◆ **Problem statement**
Give again, word for word, every line in the entries below from the line with "모델을 학습 및 테스트" up to and including the line with "- requirements.txt", and no other line.

Records from a collection:
┌──
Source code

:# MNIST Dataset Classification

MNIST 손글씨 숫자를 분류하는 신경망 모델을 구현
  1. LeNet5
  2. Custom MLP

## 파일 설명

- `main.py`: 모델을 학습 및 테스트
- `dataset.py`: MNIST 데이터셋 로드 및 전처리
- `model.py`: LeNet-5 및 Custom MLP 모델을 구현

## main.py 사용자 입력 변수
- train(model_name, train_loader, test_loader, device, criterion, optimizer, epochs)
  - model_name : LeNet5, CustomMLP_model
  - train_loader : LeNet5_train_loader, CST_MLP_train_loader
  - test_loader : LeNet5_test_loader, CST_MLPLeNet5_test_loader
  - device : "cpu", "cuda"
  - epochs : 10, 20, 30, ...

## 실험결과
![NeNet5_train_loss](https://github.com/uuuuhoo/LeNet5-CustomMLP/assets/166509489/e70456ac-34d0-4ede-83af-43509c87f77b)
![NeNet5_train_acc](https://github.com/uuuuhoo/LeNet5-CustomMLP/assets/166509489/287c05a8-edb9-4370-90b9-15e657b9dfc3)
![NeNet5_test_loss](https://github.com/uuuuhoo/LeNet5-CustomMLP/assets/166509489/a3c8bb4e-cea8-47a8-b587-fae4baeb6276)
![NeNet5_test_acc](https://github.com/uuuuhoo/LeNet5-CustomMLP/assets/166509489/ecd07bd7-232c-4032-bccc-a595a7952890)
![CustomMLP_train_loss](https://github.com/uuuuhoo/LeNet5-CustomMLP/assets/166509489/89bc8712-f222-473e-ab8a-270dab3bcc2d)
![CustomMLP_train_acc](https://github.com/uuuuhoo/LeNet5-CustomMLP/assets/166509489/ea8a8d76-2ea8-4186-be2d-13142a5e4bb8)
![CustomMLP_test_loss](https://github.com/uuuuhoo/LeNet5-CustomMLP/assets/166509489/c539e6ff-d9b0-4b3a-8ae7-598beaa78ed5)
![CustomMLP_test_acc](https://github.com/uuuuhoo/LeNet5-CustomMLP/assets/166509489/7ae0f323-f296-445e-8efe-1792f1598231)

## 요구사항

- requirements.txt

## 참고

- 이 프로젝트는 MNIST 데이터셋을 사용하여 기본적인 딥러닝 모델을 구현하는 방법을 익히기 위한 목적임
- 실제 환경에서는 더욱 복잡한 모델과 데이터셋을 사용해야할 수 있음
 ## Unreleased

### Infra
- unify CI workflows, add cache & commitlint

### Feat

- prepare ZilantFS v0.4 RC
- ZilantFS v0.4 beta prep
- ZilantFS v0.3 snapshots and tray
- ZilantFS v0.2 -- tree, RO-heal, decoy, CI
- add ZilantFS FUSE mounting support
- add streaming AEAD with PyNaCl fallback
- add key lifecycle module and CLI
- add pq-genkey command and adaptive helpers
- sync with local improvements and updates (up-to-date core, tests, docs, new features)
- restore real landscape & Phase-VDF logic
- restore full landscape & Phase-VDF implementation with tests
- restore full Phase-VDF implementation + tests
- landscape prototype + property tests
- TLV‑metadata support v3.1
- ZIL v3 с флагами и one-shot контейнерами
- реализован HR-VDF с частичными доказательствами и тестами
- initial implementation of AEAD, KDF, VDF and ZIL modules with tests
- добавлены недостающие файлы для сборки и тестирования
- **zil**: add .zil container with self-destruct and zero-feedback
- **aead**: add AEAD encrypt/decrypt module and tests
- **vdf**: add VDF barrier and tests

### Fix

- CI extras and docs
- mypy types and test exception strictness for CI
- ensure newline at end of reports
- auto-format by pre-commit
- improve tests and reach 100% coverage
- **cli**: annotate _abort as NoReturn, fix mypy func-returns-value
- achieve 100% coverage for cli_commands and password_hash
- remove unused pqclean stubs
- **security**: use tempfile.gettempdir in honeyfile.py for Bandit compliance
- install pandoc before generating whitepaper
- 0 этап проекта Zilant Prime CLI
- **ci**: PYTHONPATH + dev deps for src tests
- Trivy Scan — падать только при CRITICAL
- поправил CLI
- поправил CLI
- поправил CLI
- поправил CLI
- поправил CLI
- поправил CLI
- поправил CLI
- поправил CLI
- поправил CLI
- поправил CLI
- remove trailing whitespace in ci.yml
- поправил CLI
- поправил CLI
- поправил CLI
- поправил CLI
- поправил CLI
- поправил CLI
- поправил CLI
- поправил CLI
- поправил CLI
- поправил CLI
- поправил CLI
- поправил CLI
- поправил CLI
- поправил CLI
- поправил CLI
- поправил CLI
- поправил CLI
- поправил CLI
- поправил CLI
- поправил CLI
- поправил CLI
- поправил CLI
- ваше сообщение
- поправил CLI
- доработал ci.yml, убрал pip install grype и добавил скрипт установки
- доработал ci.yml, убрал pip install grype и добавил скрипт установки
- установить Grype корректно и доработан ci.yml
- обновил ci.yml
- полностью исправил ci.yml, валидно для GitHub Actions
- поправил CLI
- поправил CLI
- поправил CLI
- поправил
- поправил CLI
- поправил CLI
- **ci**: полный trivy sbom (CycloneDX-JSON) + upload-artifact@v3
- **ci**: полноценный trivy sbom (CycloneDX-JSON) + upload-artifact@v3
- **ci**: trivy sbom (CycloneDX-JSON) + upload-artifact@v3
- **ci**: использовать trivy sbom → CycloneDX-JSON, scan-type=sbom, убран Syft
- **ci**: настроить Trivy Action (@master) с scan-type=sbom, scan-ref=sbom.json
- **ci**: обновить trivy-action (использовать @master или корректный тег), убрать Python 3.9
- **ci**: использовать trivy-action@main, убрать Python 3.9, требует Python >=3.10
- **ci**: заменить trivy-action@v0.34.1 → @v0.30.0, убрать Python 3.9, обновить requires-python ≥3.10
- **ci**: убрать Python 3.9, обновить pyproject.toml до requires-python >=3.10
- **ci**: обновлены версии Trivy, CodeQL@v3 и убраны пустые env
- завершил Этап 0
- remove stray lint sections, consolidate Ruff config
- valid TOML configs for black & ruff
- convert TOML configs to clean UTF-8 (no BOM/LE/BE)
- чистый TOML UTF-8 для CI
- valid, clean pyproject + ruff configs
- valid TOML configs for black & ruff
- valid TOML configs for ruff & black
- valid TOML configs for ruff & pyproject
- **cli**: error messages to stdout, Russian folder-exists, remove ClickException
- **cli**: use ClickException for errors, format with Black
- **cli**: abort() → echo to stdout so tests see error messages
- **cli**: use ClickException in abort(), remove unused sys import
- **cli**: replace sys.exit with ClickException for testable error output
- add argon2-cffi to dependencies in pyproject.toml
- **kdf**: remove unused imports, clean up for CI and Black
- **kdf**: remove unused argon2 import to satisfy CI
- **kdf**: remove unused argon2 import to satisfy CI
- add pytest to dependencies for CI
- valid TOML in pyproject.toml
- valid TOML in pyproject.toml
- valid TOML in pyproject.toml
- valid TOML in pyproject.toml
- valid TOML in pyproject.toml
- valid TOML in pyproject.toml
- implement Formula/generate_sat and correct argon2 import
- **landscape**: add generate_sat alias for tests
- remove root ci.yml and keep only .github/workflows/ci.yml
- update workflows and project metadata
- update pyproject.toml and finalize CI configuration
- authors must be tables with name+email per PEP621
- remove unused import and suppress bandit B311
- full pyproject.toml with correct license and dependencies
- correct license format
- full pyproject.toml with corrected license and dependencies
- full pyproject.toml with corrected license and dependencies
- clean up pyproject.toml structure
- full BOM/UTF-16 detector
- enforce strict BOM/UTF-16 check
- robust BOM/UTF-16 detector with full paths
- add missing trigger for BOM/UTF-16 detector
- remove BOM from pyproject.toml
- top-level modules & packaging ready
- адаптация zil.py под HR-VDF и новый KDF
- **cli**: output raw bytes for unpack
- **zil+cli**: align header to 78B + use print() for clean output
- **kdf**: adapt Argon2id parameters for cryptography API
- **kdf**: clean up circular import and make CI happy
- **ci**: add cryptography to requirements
└──
◆ **Written reply**
- `main.py`: 모델을 학습 및 테스트
- `dataset.py`: MNIST 데이터셋 로드 및 전처리
- `model.py`: LeNet-5 및 Custom MLP 모델을 구현

## main.py 사용자 입력 변수
- train(model_name, train_loader, test_loader, device, criterion, optimizer, epochs)
  - model_name : LeNet5, CustomMLP_model
  - train_loader : LeNet5_train_loader, CST_MLP_train_loader
  - test_loader : LeNet5_test_loader, CST_MLPLeNet5_test_loader
  - device : "cpu", "cuda"
  - epochs : 10, 20, 30, ...

## 실험결과
![NeNet5_train_loss](https://github.com/uuuuhoo/LeNet5-CustomMLP/assets/166509489/e70456ac-34d0-4ede-83af-43509c87f77b)
![NeNet5_train_acc](https://github.com/uuuuhoo/LeNet5-CustomMLP/assets/166509489/287c05a8-edb9-4370-90b9-15e657b9dfc3)
![NeNet5_test_loss](https://github.com/uuuuhoo/LeNet5-CustomMLP/assets/166509489/a3c8bb4e-cea8-47a8-b587-fae4baeb6276)
![NeNet5_test_acc](https://github.com/uuuuhoo/LeNet5-CustomMLP/assets/166509489/ecd07bd7-232c-4032-bccc-a595a7952890)
![CustomMLP_train_loss](https://github.com/uuuuhoo/LeNet5-CustomMLP/assets/166509489/89bc8712-f222-473e-ab8a-270dab3bcc2d)
![CustomMLP_train_acc](https://github.com/uuuuhoo/LeNet5-CustomMLP/assets/166509489/ea8a8d76-2ea8-4186-be2d-13142a5e4bb8)
![CustomMLP_test_loss](https://github.com/uuuuhoo/LeNet5-CustomMLP/assets/166509489/c539e6ff-d9b0-4b3a-8ae7-598beaa78ed5)
![CustomMLP_test_acc](https://github.com/uuuuhoo/LeNet5-CustomMLP/assets/166509489/7ae0f323-f296-445e-8efe-1792f1598231)

## 요구사항

- requirements.txt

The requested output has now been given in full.